Silver Lining: When I was 10 I stole a candy bar from Kenny’s store but I felt so guilty I put it back so I learned a valuable lesson (I did not issue an apology, however, so some of the lesson may have been lost)
When I was 12 my best (only) friend dropped me like a hot potato to become part of the popular crowd and I was all like, I have no friends, and that made me sad.
Silver Lining: So my Mom said carry a book with you and you will always look like it doesn’t bother you that no one is sitting with you and now I am an excellent reader. (is that still sad?)
When I was 10 (I forgot one) I wanted to be an Indian more than anything. A Boy Indian. But I couldn’t be because I was an evil white child whose ancestors stole land and were mean to the awesome Indians. And that made me sad.
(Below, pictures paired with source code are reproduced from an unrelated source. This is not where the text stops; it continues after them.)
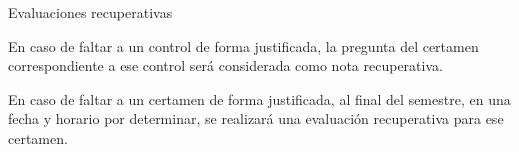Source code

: 
\begin{frame}
  \begin{block}{Evaluaciones recuperativas}
    \par En caso de faltar a un control de forma justificada, la pregunta del certamen correspondiente a ese control será considerada como nota recuperativa.
    \vspace{2mm}
    \par En caso de faltar a un certamen de forma justificada, al final del semestre, en una fecha y horario por determinar, se realizará una evaluación recuperativa para ese certamen.
  \end{block}
\end{frame}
Silver Lining: But then I grew up and met a real Indian and she offered to adopt me into her tribe. She couldn’t make me a boy but that’s okay because now it is the 21rst century and if I want I can still act like a boy. Except the whole writing my name in pee in the snow thing. I’ll have to give that fantasy up.
RELEVANT NOTE: I’ve pretty much blocked out the year I was 13.
When I was 14, I was in the school auditorium practicing my piece for some recital, and RC, a senior who also played the trumpet and who I very much admired said afterwards, surrounded by her posse, “Hey, you are very good”, and I said, “Thank you” and walked away but then turned back and said, “So are you”, which was really nice, I thought, but then K, one of her posse, said, “See, I told you she was weird”. And K did not even know me. And that made me sad.
Silver lining: 1.) RC said, “oh, I think she’s cute” (which is a mixed silver lining because cute is not what I wanted to be at 14 but still it was nice of her) and 2.) two years later I was leaving an outdoor concert with my (older, hot) boyfriend in his really cool black convertible and we passed her and her friend walking down the dirt road. I heard her say to her friend, “Was that Chicken with TS?” Oh yes it was, K. Yes it was. This story also has a moral for young Chicks: If you are nice and polite (and have big lips, maybe) hot, older boys with convertibles will want to date you but if you are bitter and mean, you’ll wind up walking down a dirt road. Ha! So there.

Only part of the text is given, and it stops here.